The manufacture of semiconductors involves using gases of very high purity, such as oxygen, as well as highly corrosive materials. These gases are controlled by fluid manifolds made up of valves, regulators, pressure transducers, mass flow controllers and other components that must maintain the purity of the gas, and also maintain resistance to the corrosive effects of the fluids. Currently, gas panels are used for mixing, pre-mixing, purging, sampling and venting the gases. Typically, the gas panel is used to provide a gas or a mixture of gases into a reaction chamber. These gas panels have historically been made up of hundreds of discreet or individual components, such as valves, filters, flow regulators, pressure regulators, pressure transducers, and connections.
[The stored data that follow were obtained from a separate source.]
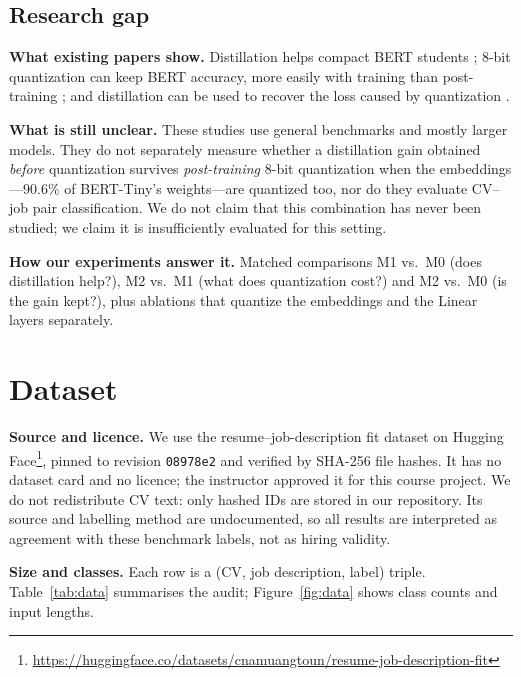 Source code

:\documentclass[11pt]{article}
\begin{document}
\subsection{Research gap}
\textbf{What existing papers show.} Distillation helps compact BERT students \citep{turc,distilbert,tinybert}; 8-bit quantization can keep BERT accuracy, more easily with training \citep{q8} than post-training \citep{bondarenko}; and distillation can be used to recover the loss caused by quantization \citep{ternary}.

\textbf{What is still unclear.} These studies use general benchmarks and mostly larger models. They do not separately measure whether a distillation gain obtained \emph{before} quantization survives \emph{post-training} 8-bit quantization when the embeddings---90.6\% of BERT-Tiny's weights---are quantized too, nor do they evaluate CV--job pair classification. We do not claim that this combination has never been studied; we claim it is insufficiently evaluated for this setting.

\textbf{How our experiments answer it.} Matched comparisons M1 vs.\ M0 (does distillation help?), M2 vs.\ M1 (what does quantization cost?) and M2 vs.\ M0 (is the gain kept?), plus ablations that quantize the embeddings and the Linear layers separately.

\section{Dataset}
\textbf{Source and licence.} We use the resume--job-description fit dataset on Hugging Face\footnote{\url{https://huggingface.co/datasets/cnamuangtoun/resume-job-description-fit}}, pinned to revision \texttt{08978e2} and verified by SHA-256 file hashes. It has no dataset card and no licence; the instructor approved it for this course project. We do not redistribute CV text: only hashed IDs are stored in our repository. Its source and labelling method are undocumented, so all results are interpreted as agreement with these benchmark labels, not as hiring validity.

\textbf{Size and classes.} Each row is a (CV, job description, label) triple. Table~\ref{tab:data} summarises the audit; Figure~\ref{fig:data} shows class counts and input lengths.
\end{document}
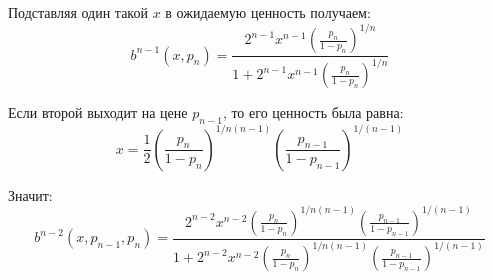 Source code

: \begin{enumerate}
Подставляя один такой $ x $ в ожидаемую ценность получаем:
\begin{equation}
b^{n-1}(x,p_{n})=\frac{2^{n-1}x^{n-1}\left(\frac{p_{n}}{1-p_{n}} \right)^{1/n}}{1+2^{n-1}x^{n-1}\left(\frac{p_{n}}{1-p_{n}} \right)^{1/n}}
\end{equation}

Если второй выходит на цене $ p_{n-1} $, то его ценность была равна:
\begin{equation}
x=\frac{1}{2}\left(\frac{p_{n}}{1-p_{n}} \right)^{1/n(n-1)}\left(\frac{p_{n-1}}{1-p_{n-1}} \right)^{1/(n-1)}
\end{equation}

Значит:
\begin{equation}
b^{n-2}(x,p_{n-1},p_{n})=\frac{2^{n-2}x^{n-2}\left(\frac{p_{n}}{1-p_{n}} \right)^{1/n(n-1)}\left(\frac{p_{n-1}}{1-p_{n-1}} \right)^{1/(n-1)}}{1+2^{n-2}x^{n-2}\left(\frac{p_{n}}{1-p_{n}} \right)^{1/n(n-1)}\left(\frac{p_{n-1}}{1-p_{n-1}} \right)^{1/(n-1)}}
\end{equation}





\end{enumerate}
The fluid manifolds are designed to provide desired functions, such as mixing and purging, by uniquely configuring the various discreet components.
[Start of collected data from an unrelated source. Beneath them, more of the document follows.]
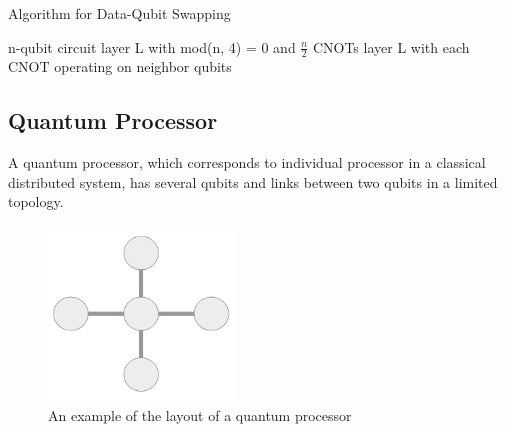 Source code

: \begin{algorithm}
 \caption{Algorithm for Data-Qubit Swapping}
 \begin{algorithmic}[1]
  \Require n-qubit circuit layer L with mod(n, 4) = 0 and $\frac{n}{2}$ CNOTs
  \Ensure  layer L with each CNOT operating on neighbor qubits
    \Else
    \EndIf
    
    \EndIf
    
\EndFunction

 \end{algorithmic} 
 \end{algorithm}



 \subsection{Quantum Processor}
  A quantum processor, which corresponds to individual processor in a classical distributed system, has several qubits and links between two qubits in a limited topology.
  
  	 \begin{figure}[h]
  		\begin{center}
  			\includegraphics[width=5cm]{img/processor.png}
			\caption{An example of the layout of a quantum processor}
			\label{Fig4}
		\end{center}
	\end{figure}
	
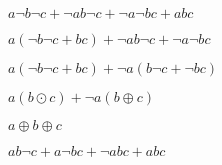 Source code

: 
$a \neg b \neg c + \neg a b \neg c + \neg a \neg b c + a b c$

$a (\neg b\neg c+bc) + \neg a b \neg c + \neg a \neg b c$

$a (\neg b\neg c+bc) + \neg a (b \neg c + \neg b c)$

$a (b \odot c) + \neg a (b \oplus c)$


$a \oplus b \oplus c$


$ a b \neg c + a \neg b c + \neg a b c + a b c $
Modular manifold systems have been introduced into the industry in order to overcome these problems. A gas panel comprising a plurality of modular blocks with passages routed in the blocks is described by Markulec et al. (U.S. Pat. No. 5,836,355). Modular substrate blocks which have both directional and transverse flow direction capabilities united in a single modular substrate block are described by Hollingshead (U.S. Pat. No. 6,085,783). These modular systems were typically fashioned with the entire modular block made of high purity metal required for manufacture of semiconductors. Accordingly, these block components had high manufacturing costs due to the cost of the material and the complexity of machining multiple passageways of a single block.
A modular block using different materials for the fluid passageway and the block is described in Eidsmore et al. (U.S. Pat. No. 6,629,546). In this system, the manifold system includes one or more bridge fittings that are mounted within a channel of a backing plate for structural support or in a support block. Thus, the bridge fittings are supported from beneath. Ohmi et al. (U.S. Pat. No. 6,039,360) describes a gas panel having a holding member with a U-shaped cross-section and a channel member held by the holding member. A disadvantage of these systems is that the configuration of the system cannot be modified without taking the system apart.
More recently, a gas panel assembly having separate block and pipe modular components was disclosed in co-owned U.S. patent application “Gas-Panel Assembly,” Ser. No. 11/105,730, filed Apr. 13, 2005. The modular gas panel assembly disclosed permits easy replacement and/or addition or removal of gas components within individual sticks, and removal of pipe modules within a stick for cleaning, replacement or reconfiguring. However, reconfiguring the assembly to add or remove sticks, or to clean or replace pipe connections between adjacent sticks, still requires removal of several gas components and modular blocks in each stick. It would thus be desirable to further modify the modular system, and more generally, any gas panel system, to allow sticks to be added or removed from the assembly, or the pipe modules connecting adjacent sticks to be replaced and/or reconfigured with minimal disturbance of the components already in place. It would also be desirable to modify a gas panel system to simply gas-purging operations that are required periodically to clean the assembly or prepare it for use with different gas components. It would be further desirable to provide a modular gas panel having enlarged-diameter fluid connections capable of handling large gas volumes, but without necessitating and increase the scale of the gas panel or its components.